ABOUT THIS EXERCISE ->
An unchanged copy of all the lines below is expected, and it should contain no pictures.

[Saved entries]

☆ ☆ ☆ ☆ ☆

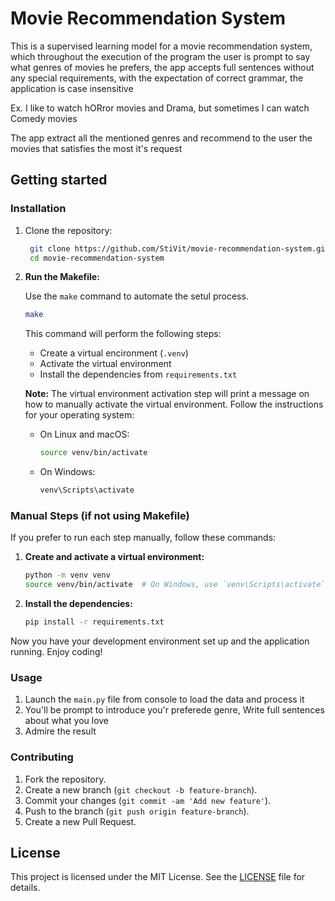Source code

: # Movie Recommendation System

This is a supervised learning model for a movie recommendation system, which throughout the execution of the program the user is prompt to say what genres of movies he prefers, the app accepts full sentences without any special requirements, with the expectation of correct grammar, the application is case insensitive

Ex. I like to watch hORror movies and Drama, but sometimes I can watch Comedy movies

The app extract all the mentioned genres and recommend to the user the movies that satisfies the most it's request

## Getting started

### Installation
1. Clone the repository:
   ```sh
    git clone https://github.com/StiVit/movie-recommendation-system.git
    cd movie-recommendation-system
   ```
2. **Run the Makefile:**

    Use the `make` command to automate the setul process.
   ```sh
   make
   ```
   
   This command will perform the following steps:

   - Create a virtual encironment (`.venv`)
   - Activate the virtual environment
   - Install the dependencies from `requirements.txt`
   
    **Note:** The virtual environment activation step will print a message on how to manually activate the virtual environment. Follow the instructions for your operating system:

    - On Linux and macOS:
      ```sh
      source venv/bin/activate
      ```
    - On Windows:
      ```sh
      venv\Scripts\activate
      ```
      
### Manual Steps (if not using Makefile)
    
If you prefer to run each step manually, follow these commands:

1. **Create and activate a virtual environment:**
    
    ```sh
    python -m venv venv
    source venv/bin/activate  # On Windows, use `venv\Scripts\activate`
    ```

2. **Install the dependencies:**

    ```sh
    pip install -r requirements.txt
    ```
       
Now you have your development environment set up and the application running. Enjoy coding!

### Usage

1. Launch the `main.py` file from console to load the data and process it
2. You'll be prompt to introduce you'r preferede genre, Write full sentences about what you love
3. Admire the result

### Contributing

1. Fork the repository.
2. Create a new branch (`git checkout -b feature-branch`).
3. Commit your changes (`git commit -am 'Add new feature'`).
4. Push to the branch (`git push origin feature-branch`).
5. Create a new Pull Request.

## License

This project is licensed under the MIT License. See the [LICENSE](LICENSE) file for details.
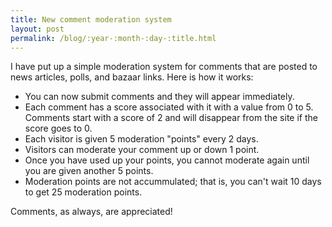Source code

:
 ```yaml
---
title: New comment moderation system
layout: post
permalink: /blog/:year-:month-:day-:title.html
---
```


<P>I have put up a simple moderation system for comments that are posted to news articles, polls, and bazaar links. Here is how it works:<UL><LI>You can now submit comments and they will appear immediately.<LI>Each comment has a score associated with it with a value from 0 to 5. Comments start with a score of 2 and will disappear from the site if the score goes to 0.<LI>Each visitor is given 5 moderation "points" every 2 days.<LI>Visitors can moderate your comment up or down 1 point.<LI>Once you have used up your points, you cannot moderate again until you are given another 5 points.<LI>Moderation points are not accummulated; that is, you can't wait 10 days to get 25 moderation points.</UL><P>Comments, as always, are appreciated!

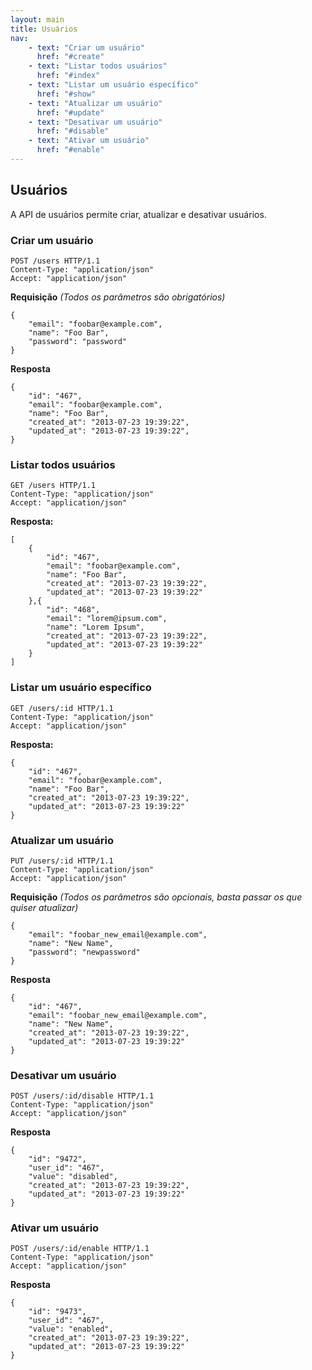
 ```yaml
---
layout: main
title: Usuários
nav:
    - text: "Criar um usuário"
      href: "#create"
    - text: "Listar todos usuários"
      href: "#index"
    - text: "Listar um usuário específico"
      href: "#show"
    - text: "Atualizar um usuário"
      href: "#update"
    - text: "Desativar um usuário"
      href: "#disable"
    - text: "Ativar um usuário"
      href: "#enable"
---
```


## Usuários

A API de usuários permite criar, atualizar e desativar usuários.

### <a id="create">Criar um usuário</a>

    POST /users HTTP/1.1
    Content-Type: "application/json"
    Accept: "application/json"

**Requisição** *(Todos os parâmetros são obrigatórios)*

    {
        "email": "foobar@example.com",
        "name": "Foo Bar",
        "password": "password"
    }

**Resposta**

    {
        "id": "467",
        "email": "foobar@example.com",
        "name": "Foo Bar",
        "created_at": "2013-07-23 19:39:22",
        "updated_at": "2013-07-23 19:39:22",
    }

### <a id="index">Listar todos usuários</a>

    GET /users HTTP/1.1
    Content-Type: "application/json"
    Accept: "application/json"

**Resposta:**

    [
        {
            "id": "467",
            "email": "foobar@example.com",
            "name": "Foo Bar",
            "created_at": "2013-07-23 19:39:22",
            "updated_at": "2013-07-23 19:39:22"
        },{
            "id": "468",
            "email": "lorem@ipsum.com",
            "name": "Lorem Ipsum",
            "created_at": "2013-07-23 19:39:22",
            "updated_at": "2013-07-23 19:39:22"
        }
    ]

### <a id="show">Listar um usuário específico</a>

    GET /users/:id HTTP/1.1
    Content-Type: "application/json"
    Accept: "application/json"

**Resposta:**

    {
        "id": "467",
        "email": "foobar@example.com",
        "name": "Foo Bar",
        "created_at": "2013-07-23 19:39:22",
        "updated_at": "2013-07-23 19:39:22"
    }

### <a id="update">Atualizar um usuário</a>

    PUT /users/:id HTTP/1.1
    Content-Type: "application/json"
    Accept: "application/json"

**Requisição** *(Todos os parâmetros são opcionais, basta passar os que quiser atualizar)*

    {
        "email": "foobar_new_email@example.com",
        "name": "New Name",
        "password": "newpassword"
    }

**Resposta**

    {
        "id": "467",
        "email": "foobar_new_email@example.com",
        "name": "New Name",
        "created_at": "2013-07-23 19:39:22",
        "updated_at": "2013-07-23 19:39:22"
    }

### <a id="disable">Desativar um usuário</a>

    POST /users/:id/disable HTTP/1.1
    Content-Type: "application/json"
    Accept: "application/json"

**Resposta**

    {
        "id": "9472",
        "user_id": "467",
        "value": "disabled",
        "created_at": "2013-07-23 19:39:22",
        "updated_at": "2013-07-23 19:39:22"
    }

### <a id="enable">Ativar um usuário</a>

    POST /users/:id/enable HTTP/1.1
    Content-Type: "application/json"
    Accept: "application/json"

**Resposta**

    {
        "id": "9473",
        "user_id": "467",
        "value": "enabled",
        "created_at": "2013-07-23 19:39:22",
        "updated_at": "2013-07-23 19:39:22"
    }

☆ ☆ ☆ ☆ ☆

ANSWER FOR THIS EXERCISE ->
Source code

: # Movie Recommendation System

This is a supervised learning model for a movie recommendation system, which throughout the execution of the program the user is prompt to say what genres of movies he prefers, the app accepts full sentences without any special requirements, with the expectation of correct grammar, the application is case insensitive

Ex. I like to watch hORror movies and Drama, but sometimes I can watch Comedy movies

The app extract all the mentioned genres and recommend to the user the movies that satisfies the most it's request

## Getting started

### Installation
1. Clone the repository:
   ```sh
    git clone https://github.com/StiVit/movie-recommendation-system.git
    cd movie-recommendation-system
   ```
2. **Run the Makefile:**

    Use the `make` command to automate the setul process.
   ```sh
   make
   ```
   
   This command will perform the following steps:

   - Create a virtual encironment (`.venv`)
   - Activate the virtual environment
   - Install the dependencies from `requirements.txt`
   
    **Note:** The virtual environment activation step will print a message on how to manually activate the virtual environment. Follow the instructions for your operating system:

    - On Linux and macOS:
      ```sh
      source venv/bin/activate
      ```
    - On Windows:
      ```sh
      venv\Scripts\activate
      ```
      
### Manual Steps (if not using Makefile)
    
If you prefer to run each step manually, follow these commands:

1. **Create and activate a virtual environment:**
    
    ```sh
    python -m venv venv
    source venv/bin/activate  # On Windows, use `venv\Scripts\activate`
    ```

2. **Install the dependencies:**

    ```sh
    pip install -r requirements.txt
    ```
       
Now you have your development environment set up and the application running. Enjoy coding!

### Usage

1. Launch the `main.py` file from console to load the data and process it
2. You'll be prompt to introduce you'r preferede genre, Write full sentences about what you love
3. Admire the result

### Contributing

1. Fork the repository.
2. Create a new branch (`git checkout -b feature-branch`).
3. Commit your changes (`git commit -am 'Add new feature'`).
4. Push to the branch (`git push origin feature-branch`).
5. Create a new Pull Request.

## License

This project is licensed under the MIT License. See the [LICENSE](LICENSE) file for details.
Source code

:
 ```yaml
---
title: New comment moderation system
layout: post
permalink: /blog/:year-:month-:day-:title.html
---
```


<P>I have put up a simple moderation system for comments that are posted to news articles, polls, and bazaar links. Here is how it works:<UL><LI>You can now submit comments and they will appear immediately.<LI>Each comment has a score associated with it with a value from 0 to 5. Comments start with a score of 2 and will disappear from the site if the score goes to 0.<LI>Each visitor is given 5 moderation "points" every 2 days.<LI>Visitors can moderate your comment up or down 1 point.<LI>Once you have used up your points, you cannot moderate again until you are given another 5 points.<LI>Moderation points are not accummulated; that is, you can't wait 10 days to get 25 moderation points.</UL><P>Comments, as always, are appreciated!

 ```yaml
---
layout: main
title: Usuários
nav:
    - text: "Criar um usuário"
      href: "#create"
    - text: "Listar todos usuários"
      href: "#index"
    - text: "Listar um usuário específico"
      href: "#show"
    - text: "Atualizar um usuário"
      href: "#update"
    - text: "Desativar um usuário"
      href: "#disable"
    - text: "Ativar um usuário"
      href: "#enable"
---
```


## Usuários

A API de usuários permite criar, atualizar e desativar usuários.

### <a id="create">Criar um usuário</a>

    POST /users HTTP/1.1
    Content-Type: "application/json"
    Accept: "application/json"

**Requisição** *(Todos os parâmetros são obrigatórios)*

    {
        "email": "foobar@example.com",
        "name": "Foo Bar",
        "password": "password"
    }

**Resposta**

    {
        "id": "467",
        "email": "foobar@example.com",
        "name": "Foo Bar",
        "created_at": "2013-07-23 19:39:22",
        "updated_at": "2013-07-23 19:39:22",
    }

### <a id="index">Listar todos usuários</a>

    GET /users HTTP/1.1
    Content-Type: "application/json"
    Accept: "application/json"

**Resposta:**

    [
        {
            "id": "467",
            "email": "foobar@example.com",
            "name": "Foo Bar",
            "created_at": "2013-07-23 19:39:22",
            "updated_at": "2013-07-23 19:39:22"
        },{
            "id": "468",
            "email": "lorem@ipsum.com",
            "name": "Lorem Ipsum",
            "created_at": "2013-07-23 19:39:22",
            "updated_at": "2013-07-23 19:39:22"
        }
    ]

### <a id="show">Listar um usuário específico</a>

    GET /users/:id HTTP/1.1
    Content-Type: "application/json"
    Accept: "application/json"

**Resposta:**

    {
        "id": "467",
        "email": "foobar@example.com",
        "name": "Foo Bar",
        "created_at": "2013-07-23 19:39:22",
        "updated_at": "2013-07-23 19:39:22"
    }

### <a id="update">Atualizar um usuário</a>

    PUT /users/:id HTTP/1.1
    Content-Type: "application/json"
    Accept: "application/json"

**Requisição** *(Todos os parâmetros são opcionais, basta passar os que quiser atualizar)*

    {
        "email": "foobar_new_email@example.com",
        "name": "New Name",
        "password": "newpassword"
    }

**Resposta**

    {
        "id": "467",
        "email": "foobar_new_email@example.com",
        "name": "New Name",
        "created_at": "2013-07-23 19:39:22",
        "updated_at": "2013-07-23 19:39:22"
    }

### <a id="disable">Desativar um usuário</a>

    POST /users/:id/disable HTTP/1.1
    Content-Type: "application/json"
    Accept: "application/json"

**Resposta**

    {
        "id": "9472",
        "user_id": "467",
        "value": "disabled",
        "created_at": "2013-07-23 19:39:22",
        "updated_at": "2013-07-23 19:39:22"
    }

### <a id="enable">Ativar um usuário</a>

    POST /users/:id/enable HTTP/1.1
    Content-Type: "application/json"
    Accept: "application/json"

**Resposta**

    {
        "id": "9473",
        "user_id": "467",
        "value": "enabled",
        "created_at": "2013-07-23 19:39:22",
        "updated_at": "2013-07-23 19:39:22"
    }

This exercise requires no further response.